*WHAT YOU ARE ASKED TO DO*: From the entries below, copy every line that holds the word "runs".

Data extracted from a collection
-*-

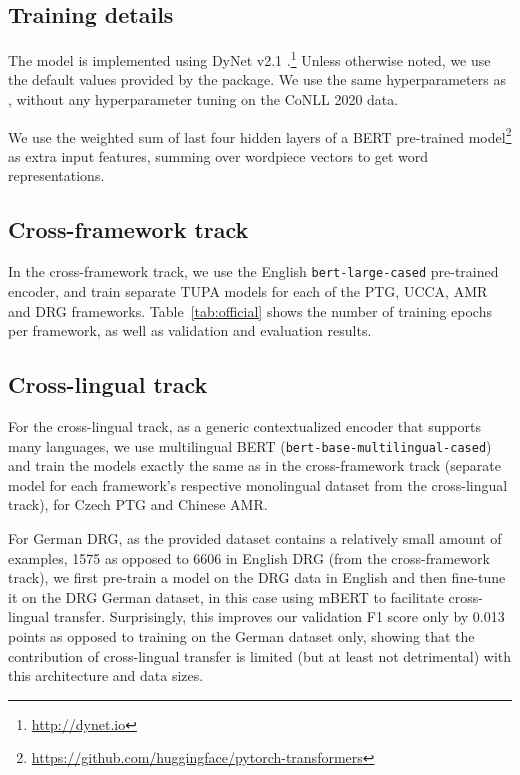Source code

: \documentclass[11pt,a4paper]{article}
\begin{document}
\subsection{Training details}\label{sec:tupa-training}

The model is implemented using DyNet v2.1
\cite{neubig2017dynet}.\footnote{\url{http://dynet.io}}
Unless otherwise noted, we use the default values provided by the package.
We use the same hyperparameters as ,
without any hyperparameter tuning on the CoNLL 2020 data.

We use the weighted sum of last four hidden layers of a BERT \cite{devlin-etal-2019-bert} pre-trained model\footnote{\url{https://github.com/huggingface/pytorch-transformers}} as extra input features,
summing over wordpiece vectors to get word representations.

\subsection{Cross-framework track}\label{sec:tupa-cf}
In the cross-framework track, we use the English \texttt{bert-large-cased} pre-trained encoder, and train separate TUPA models for each of the PTG, UCCA, AMR and DRG frameworks. Table~\ref{tab:official} shows the number of training epochs per framework, as well as validation and evaluation results.

\subsection{Cross-lingual track}\label{sec:tupa-cl}
For the cross-lingual track, as a generic contextualized encoder that supports many languages, we use multilingual BERT (\texttt{bert-base-multilingual-cased}) and train the models exactly the same as in the cross-framework track (separate model for each framework's respective monolingual dataset from the cross-lingual track), for Czech PTG and Chinese AMR.

For German DRG, as the provided dataset contains a relatively small amount of examples, 1575 as opposed to 6606 in English DRG (from the cross-framework track), we first pre-train a model on the DRG data in English and then fine-tune it on the DRG German dataset, in this case using mBERT to facilitate cross-lingual transfer. Surprisingly, this improves  our validation F1 score only by 0.013 points as opposed to training on the German dataset only, showing that the contribution of cross-lingual transfer is limited (but at least not detrimental) with this architecture and data sizes.
\end{document}
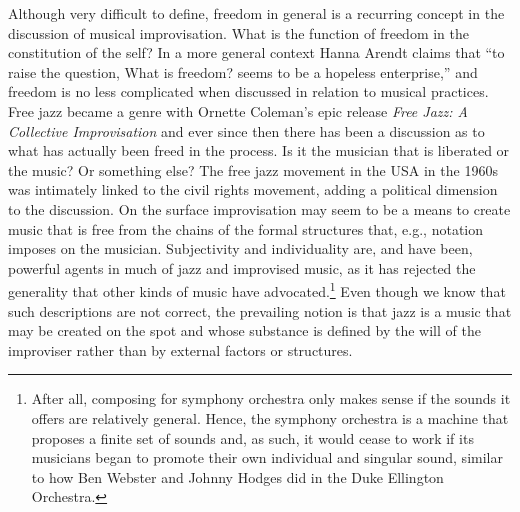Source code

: \documentclass[a4paper]{article}
\begin{document}
Although very difficult to define, freedom in general is a recurring concept in the discussion of musical improvisation. What is the function of freedom in the constitution of the self?  In a more general context Hanna Arendt claims that ``to raise the question, What is freedom?  seems to be a hopeless enterprise,'' \autocite[143]{arendt77} and freedom is no less complicated when discussed in relation to musical practices. Free jazz became a genre with Ornette Coleman’s epic release \emph{Free Jazz: A Collective Improvisation} \autocite{coleman60} and ever since then there has been a discussion as to what has actually been freed in the process. Is it the musician that is liberated or the music?  Or something else?  The free jazz movement in the USA in the 1960s was intimately linked to the civil rights movement, adding a political dimension to the discussion. On the surface improvisation may seem to be a means to create music that is free from the chains of the formal structures that, e.g., notation imposes on the musician. Subjectivity and individuality are, and have been, powerful agents in much of jazz and improvised music, as it has rejected the generality that other kinds of music have advocated.\footnote{After all, composing for symphony orchestra only makes sense if the sounds it offers are relatively general. Hence, the symphony orchestra is a machine that proposes a finite set of sounds and, as such, it would cease to work if its musicians began to promote their own individual and singular sound, similar to how Ben Webster and Johnny Hodges did in the Duke Ellington Orchestra.} Even though we know that such descriptions are not correct, the prevailing notion is that jazz is a music that may be created on the spot and whose substance is defined by the will of the improviser rather than by external factors or structures.

\end{document}
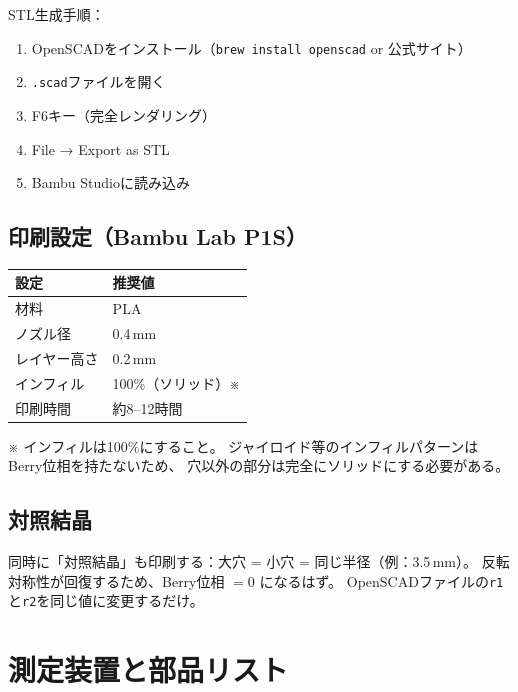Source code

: \documentclass[11pt,a4paper]{article}
\def\textbf#1{#1}%
\begin{document}
\textbf{STL生成手順}：
\begin{enumerate}
\item OpenSCADをインストール（\texttt{brew install openscad} or 公式サイト）
\item \texttt{.scad}ファイルを開く
\item F6キー（完全レンダリング）
\item File → Export as STL
\item Bambu Studioに読み込み
\end{enumerate}

\subsection{印刷設定（Bambu Lab P1S）}

\begin{center}
\begin{tabular}{ll}
\toprule
設定 & 推奨値 \\
\midrule
材料 & PLA \\
ノズル径 & 0.4\,mm \\
レイヤー高さ & 0.2\,mm \\
インフィル & \textbf{100\%（ソリッド）}※ \\
印刷時間 & 約8--12時間 \\
\bottomrule
\end{tabular}
\end{center}

※ インフィルは100\%にすること。
ジャイロイド等のインフィルパターンはBerry位相を持たないため、
穴以外の部分は完全にソリッドにする必要がある。

\subsection{対照結晶}

同時に「対照結晶」も印刷する：大穴 = 小穴 = 同じ半径（例：3.5\,mm）。
反転対称性が回復するため、Berry位相 $= 0$ になるはず。
OpenSCADファイルの\texttt{r1}と\texttt{r2}を同じ値に変更するだけ。


\section{測定装置と部品リスト}
\end{document}
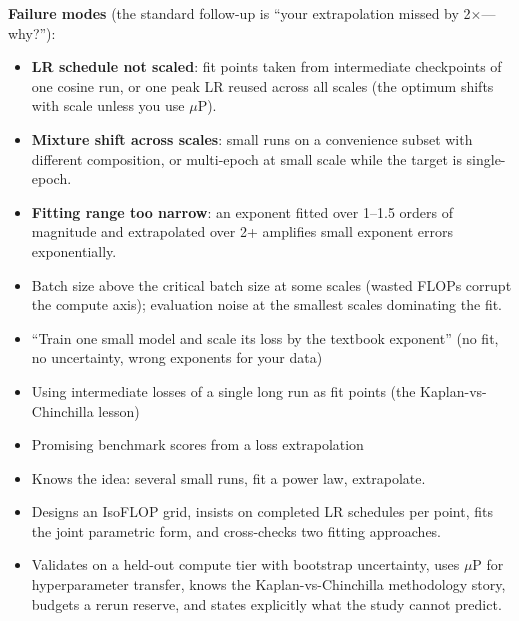 \begin{interviewq}
\textbf{Failure modes} (the standard follow-up is ``your extrapolation missed by 2$\times$---why?''):
\begin{itemize}
    \item \textbf{LR schedule not scaled}: fit points taken from intermediate checkpoints of one cosine run, or one peak LR reused across all scales (the optimum shifts with scale unless you use $\mu$P).
    \item \textbf{Mixture shift across scales}: small runs on a convenience subset with different composition, or multi-epoch at small scale while the target is single-epoch.
    \item \textbf{Fitting range too narrow}: an exponent fitted over 1--1.5 orders of magnitude and extrapolated over 2+ amplifies small exponent errors exponentially.
    \item Batch size above the critical batch size at some scales (wasted FLOPs corrupt the compute axis); evaluation noise at the smallest scales dominating the fit.
\end{itemize}

\redflags
\begin{itemize}
    \item ``Train one small model and scale its loss by the textbook exponent'' (no fit, no uncertainty, wrong exponents for your data)
    \item Using intermediate losses of a single long run as fit points (the Kaplan-vs-Chinchilla lesson)
    \item Promising benchmark scores from a loss extrapolation
\end{itemize}


\goodgreat
\begin{itemize}
    \item {} Knows the idea: several small runs, fit a power law, extrapolate.
    \item {} Designs an IsoFLOP grid, insists on completed LR schedules per point, fits the joint parametric form, and cross-checks two fitting approaches.
    \item {} Validates on a held-out compute tier with bootstrap uncertainty, uses $\mu$P for hyperparameter transfer, knows the Kaplan-vs-Chinchilla methodology story, budgets a rerun reserve, and states explicitly what the study cannot predict.
\end{itemize}

\end{interviewq}


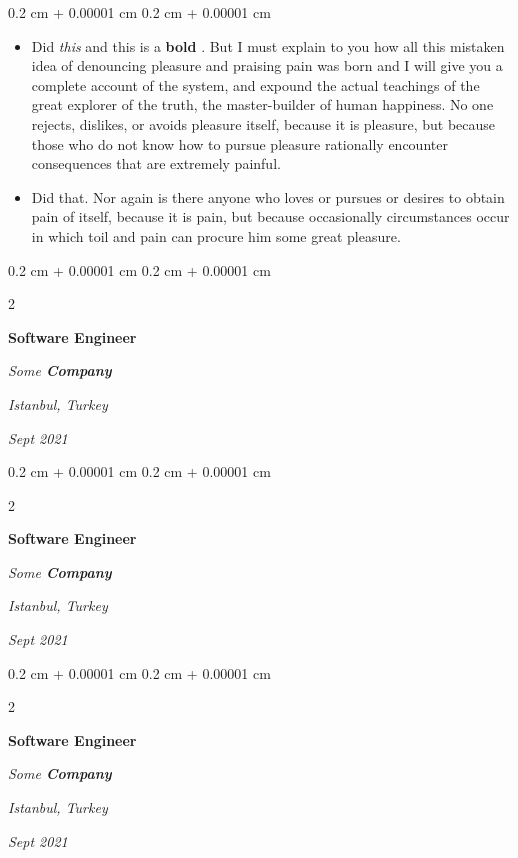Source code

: \documentclass[10pt, letterpaper]{article}
\newenvironment{highlights}{
    \begin{itemize}[
        topsep=0.10 cm,
        parsep=0.10 cm,
        partopsep=0pt,
        itemsep=0pt,
        leftmargin=0.4 cm + 10pt
    ]
}{
    \end{itemize}
} %
\newenvironment{onecolentry}{
    \begin{adjustwidth}{
        0.2 cm + 0.00001 cm
    }{
        0.2 cm + 0.00001 cm
    }
}{
    \end{adjustwidth}
} %
\newenvironment{twocolentry}[2][]{
    \onecolentry
    \def\secondColumn{#2}
    \setcolumnwidth{\fill, 4.5 cm}
    \begin{paracol}{2}
}{
    \switchcolumn \raggedleft \secondColumn
    \end{paracol}
    \endonecolentry
} %
\let\hrefWithoutArrow\href
\renewcommand{\href}[2]{\hrefWithoutArrow{#1}{\ifthenelse{\equal{#2}{}}{ }{#2 }\raisebox{.15ex}{\footnotesize \faExternalLink*}}}
\begin{document}
        \vspace{0.10 cm}
        \begin{onecolentry}
            \begin{highlights}
                \item Did \textit{this} and this is a \textbf{bold} \href{https://example.com}{link}. But I must explain to you how all this mistaken idea of denouncing pleasure and praising pain was born and I will give you a complete account of the system, and expound the actual teachings of the great explorer of the truth, the master-builder of human happiness. No one rejects, dislikes, or avoids pleasure itself, because it is pleasure, but because those who do not know how to pursue pleasure rationally encounter consequences that are extremely painful.
                \item Did that. Nor again is there anyone who loves or pursues or desires to obtain pain of itself, because it is pain, but because occasionally circumstances occur in which toil and pain can procure him some great pleasure.
            \end{highlights}
        \end{onecolentry}


        \vspace{0.2 cm}

            \begin{twocolentry}{
        \textit{Istanbul, Turkey}

        \textit{Sept 2021}    }
                \textbf{Software Engineer}

                \textit{Some \textbf{Company}}
            \end{twocolentry}



        \vspace{0.2 cm}

            \begin{twocolentry}{
        \textit{Istanbul, Turkey}

        \textit{Sept 2021}    }
                \textbf{Software Engineer}

                \textit{Some \textbf{Company}}
            \end{twocolentry}



        \vspace{0.2 cm}

            \begin{twocolentry}{
        \textit{Istanbul, Turkey}

        \textit{Sept 2021}    }
                \textbf{Software Engineer}

                \textit{Some \textbf{Company}}
            \end{twocolentry}
\end{document}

-*-

*RESULT BELOW*:
    \item \textbf{Mixture shift across scales}: small runs on a convenience subset with different composition, or multi-epoch at small scale while the target is single-epoch.
    \item {} Knows the idea: several small runs, fit a power law, extrapolate.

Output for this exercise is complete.